Diamond Necklace was released on 4 May 2012. It received positive reviews from critics and was a commercial success at the box-office. The film won two Filmfare Awards South — Best Supporting Actress (Gauthami Nair) and Best Music Director (Vidyasagar).

==Plot==
Dr. Arun Kumar is a young oncologist based in Dubai. He lives off of credit cards, drives luxurious cars, and enjoys life to the hilt without worrying about the future. The risk of credit card debt is revealed when his car is towed by his creditors.

The film also focuses on his relationship with the people around him. Dr. Savithri Akka, his boss in the hospital, spoils him with sisterly affection. Lakshmi, a newly recruited Tamil nurse in his department, is the first girl Arun is seriously smitten by. Lakshmi has come to Dubai to fulfill her mother's dream of building a hospital in their village, as her father died due to lack of proper treatment. Arun and Lakshmi secretly start dating and end up consummating their relationship.

Meanwhile, Maya, a relative of Savithri, a fashion designer formerly based in the UK and France and now settled in Dubai, wants to start her own boutique in Dubai. Maya is engaged to Deepak, who is in France. Maya is diagnosed with cancer and treated by Savithri. Deepak leaves her due to her illness, leaving Maya depressed. While moving Maya's belongings to the ward, Arun notices a diamond necklace worth ₹7 million.

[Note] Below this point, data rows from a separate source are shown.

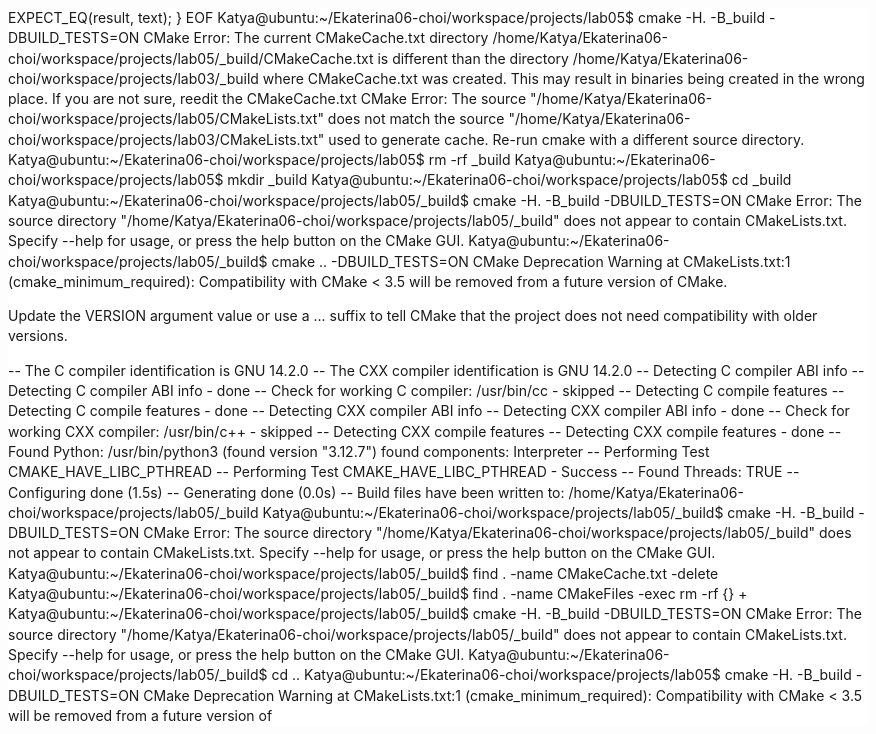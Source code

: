   EXPECT_EQ(result, text);
}
EOF
Katya@ubuntu:~/Ekaterina06-choi/workspace/projects/lab05$ cmake -H. -B_build -DBUILD_TESTS=ON
CMake Error: The current CMakeCache.txt directory /home/Katya/Ekaterina06-choi/workspace/projects/lab05/_build/CMakeCache.txt is different than the directory /home/Katya/Ekaterina06-choi/workspace/projects/lab03/_build where CMakeCache.txt was created. This may result in binaries being created in the wrong place. If you are not sure, reedit the CMakeCache.txt
CMake Error: The source "/home/Katya/Ekaterina06-choi/workspace/projects/lab05/CMakeLists.txt" does not match the source "/home/Katya/Ekaterina06-choi/workspace/projects/lab03/CMakeLists.txt" used to generate cache.  Re-run cmake with a different source directory.
Katya@ubuntu:~/Ekaterina06-choi/workspace/projects/lab05$ rm -rf _build
Katya@ubuntu:~/Ekaterina06-choi/workspace/projects/lab05$ mkdir _build
Katya@ubuntu:~/Ekaterina06-choi/workspace/projects/lab05$ cd _build
Katya@ubuntu:~/Ekaterina06-choi/workspace/projects/lab05/_build$ cmake -H. -B_build -DBUILD_TESTS=ON
CMake Error: The source directory "/home/Katya/Ekaterina06-choi/workspace/projects/lab05/_build" does not appear to contain CMakeLists.txt.
Specify --help for usage, or press the help button on the CMake GUI.
Katya@ubuntu:~/Ekaterina06-choi/workspace/projects/lab05/_build$ cmake .. -DBUILD_TESTS=ON
CMake Deprecation Warning at CMakeLists.txt:1 (cmake_minimum_required):
  Compatibility with CMake < 3.5 will be removed from a future version of
  CMake.

  Update the VERSION argument <min> value or use a ...<max> suffix to tell
  CMake that the project does not need compatibility with older versions.


-- The C compiler identification is GNU 14.2.0
-- The CXX compiler identification is GNU 14.2.0
-- Detecting C compiler ABI info
-- Detecting C compiler ABI info - done
-- Check for working C compiler: /usr/bin/cc - skipped
-- Detecting C compile features
-- Detecting C compile features - done
-- Detecting CXX compiler ABI info
-- Detecting CXX compiler ABI info - done
-- Check for working CXX compiler: /usr/bin/c++ - skipped
-- Detecting CXX compile features
-- Detecting CXX compile features - done
-- Found Python: /usr/bin/python3 (found version "3.12.7") found components: Interpreter
-- Performing Test CMAKE_HAVE_LIBC_PTHREAD
-- Performing Test CMAKE_HAVE_LIBC_PTHREAD - Success
-- Found Threads: TRUE
-- Configuring done (1.5s)
-- Generating done (0.0s)
-- Build files have been written to: /home/Katya/Ekaterina06-choi/workspace/projects/lab05/_build
Katya@ubuntu:~/Ekaterina06-choi/workspace/projects/lab05/_build$ cmake -H. -B_build -DBUILD_TESTS=ON
CMake Error: The source directory "/home/Katya/Ekaterina06-choi/workspace/projects/lab05/_build" does not appear to contain CMakeLists.txt.
Specify --help for usage, or press the help button on the CMake GUI.
Katya@ubuntu:~/Ekaterina06-choi/workspace/projects/lab05/_build$ find . -name CMakeCache.txt -delete
Katya@ubuntu:~/Ekaterina06-choi/workspace/projects/lab05/_build$ find . -name CMakeFiles -exec rm -rf {} +
Katya@ubuntu:~/Ekaterina06-choi/workspace/projects/lab05/_build$ cmake -H. -B_build -DBUILD_TESTS=ON
CMake Error: The source directory "/home/Katya/Ekaterina06-choi/workspace/projects/lab05/_build" does not appear to contain CMakeLists.txt.
Specify --help for usage, or press the help button on the CMake GUI.
Katya@ubuntu:~/Ekaterina06-choi/workspace/projects/lab05/_build$ cd ..
Katya@ubuntu:~/Ekaterina06-choi/workspace/projects/lab05$ cmake -H. -B_build -DBUILD_TESTS=ON
CMake Deprecation Warning at CMakeLists.txt:1 (cmake_minimum_required):
  Compatibility with CMake < 3.5 will be removed from a future version of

One day, Venu, a laborer from his town in Kerala, informs Arun that his mother is not well. Arun cannot leave the country due to his creditors. He gets to meet Narayana Menon, who also happens to be from the same town. Through Narayanan's influence, Arun is granted permission to leave the country. When he arrives in India, he is tricked into marrying Narayanan's niece, Rajasree. Rajasree is a typical village girl who has no clue about city life.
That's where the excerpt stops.